The model with the OU process and prior Beta(2, 2) has the smallest sum of squares, which means that the predicted values are closest to the real data and consequently enjoy a better goodness of fit. Moreover, when comparing the goodness of fit of the OU process with the Wiener processes, when they are used as stochastic growth rates, we conclude that the OU process has a better performance, no matter the choice of Beta as the prior distribution. We also conclude that the election of the prior distributions is not as important as was expected. This means that we could start with a total absence of knowledge and, if the data is large enough, then it is possible to get a very similar result if we have little knowledge about the initial condition. We observe that the CI for the random initial condition of the solution covers the estimated \(p_0\) in Sect. 4.

We present the results of this procedure in Table 1.

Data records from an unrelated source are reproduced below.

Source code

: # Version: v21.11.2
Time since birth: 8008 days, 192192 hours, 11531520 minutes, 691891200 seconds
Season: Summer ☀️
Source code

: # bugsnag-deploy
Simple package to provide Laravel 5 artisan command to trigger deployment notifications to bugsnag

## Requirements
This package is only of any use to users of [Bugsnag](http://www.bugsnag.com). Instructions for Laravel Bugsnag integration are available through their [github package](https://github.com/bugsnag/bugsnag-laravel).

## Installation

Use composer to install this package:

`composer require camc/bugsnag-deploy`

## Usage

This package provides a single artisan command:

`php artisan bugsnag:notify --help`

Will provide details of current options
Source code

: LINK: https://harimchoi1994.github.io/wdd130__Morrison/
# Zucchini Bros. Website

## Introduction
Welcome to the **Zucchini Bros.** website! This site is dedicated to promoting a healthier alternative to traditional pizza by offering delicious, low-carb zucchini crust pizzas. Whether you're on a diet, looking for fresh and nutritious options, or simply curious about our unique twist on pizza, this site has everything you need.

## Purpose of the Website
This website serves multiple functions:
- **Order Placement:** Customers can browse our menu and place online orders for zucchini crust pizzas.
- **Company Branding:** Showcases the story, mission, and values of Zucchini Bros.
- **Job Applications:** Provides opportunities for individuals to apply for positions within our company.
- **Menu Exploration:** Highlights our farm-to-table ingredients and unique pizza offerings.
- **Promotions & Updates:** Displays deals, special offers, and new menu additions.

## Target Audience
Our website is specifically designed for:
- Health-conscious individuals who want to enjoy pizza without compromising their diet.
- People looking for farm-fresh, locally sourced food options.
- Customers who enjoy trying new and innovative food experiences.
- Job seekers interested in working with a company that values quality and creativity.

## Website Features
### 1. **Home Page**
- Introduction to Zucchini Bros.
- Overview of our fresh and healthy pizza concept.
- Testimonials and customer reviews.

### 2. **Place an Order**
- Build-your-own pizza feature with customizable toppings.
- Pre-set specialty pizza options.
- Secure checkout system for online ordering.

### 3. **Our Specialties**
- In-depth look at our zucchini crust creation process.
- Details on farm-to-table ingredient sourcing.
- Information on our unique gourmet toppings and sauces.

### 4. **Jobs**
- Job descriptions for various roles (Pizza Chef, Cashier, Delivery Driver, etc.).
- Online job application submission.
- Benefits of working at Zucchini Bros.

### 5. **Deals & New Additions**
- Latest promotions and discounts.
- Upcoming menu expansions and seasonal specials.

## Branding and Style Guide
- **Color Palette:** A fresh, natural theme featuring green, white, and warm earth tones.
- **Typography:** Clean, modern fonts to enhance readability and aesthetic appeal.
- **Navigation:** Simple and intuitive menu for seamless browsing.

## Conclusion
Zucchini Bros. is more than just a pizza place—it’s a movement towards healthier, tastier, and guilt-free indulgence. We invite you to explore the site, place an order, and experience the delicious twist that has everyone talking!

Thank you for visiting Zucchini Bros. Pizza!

Table 1 Mean and standard deviation of Sq

8 Conclusions

In this paper, we modeled the biological growth of N. entemedor with the use of a RLDE. Because we allow the initial condition to be a random variable, we used the classical Beta-Binomial model from Bayesian inference to incorporate real data in the calculation of the distribution of the mentioned initial condition. Our second main assumption is that the growth rate r is not deterministic but is a stochastic process. We then used two examples for the stochastic growth rate: the Brownian motion and the OU process. For these examples, the density of the solution by using the Karhunen–Loeve expansion of the solution of the RLDE was constructed numerically. Observe that we have calculated a probability density function, and thus it is possible to calculate directly credible intervals.

The proposed model allows us to include the inherent randomness of the variables in the model, hence the within-subject variation is well represented. In the deterministic model, the parameters are usually estimated by minimizing the square of the differences between the value of the function and the observed data. In contrast, in the stochastic model, it is assumed that the initial condition is stochastic. Therefore, it is assumed that the value of the parameter may vary depending on the circumstances. Assuming that the parameter is a random variable, under certain conditions, its probability density function can be obtained and therefore CIs can be calculated. This is an advantage because it is not clear how to build CIs in the deterministic model.

We have also performed several simulations for the RLDE. With these simulations, we construct CIs of their mean. We simulated the initial condition accordingly to the density obtained by the Karhunen–Loeve expansion, and we simulated the stochastic process \(A(t,\omega )\) using simulations of the solution of the RLDE. We find that the mean of the simulations fits well with the real data. Moreover, the simulated trajectories of the solution reach maximum sizes at different times, which is consistent with the observation in nature where different individuals of the same species reach a maximum size at different ages; so the model reproduces these phenomena well.

The method introduced in this paper could be applied to different growth equations; for instance, to a random Von Bertalanffy equation. A natural extension of this research could be to increase the number of terms in the Karhunen–Loeve expansion. Another option is to use Wiener-Chaos expansion instead of using KL expansion to numerically construct the density of the solution of the RLDE and compare their performance. Another avenue of future research is to construct a model with the use of a SDE, instead of a RDE, and then study if it could produce better results than those presented here.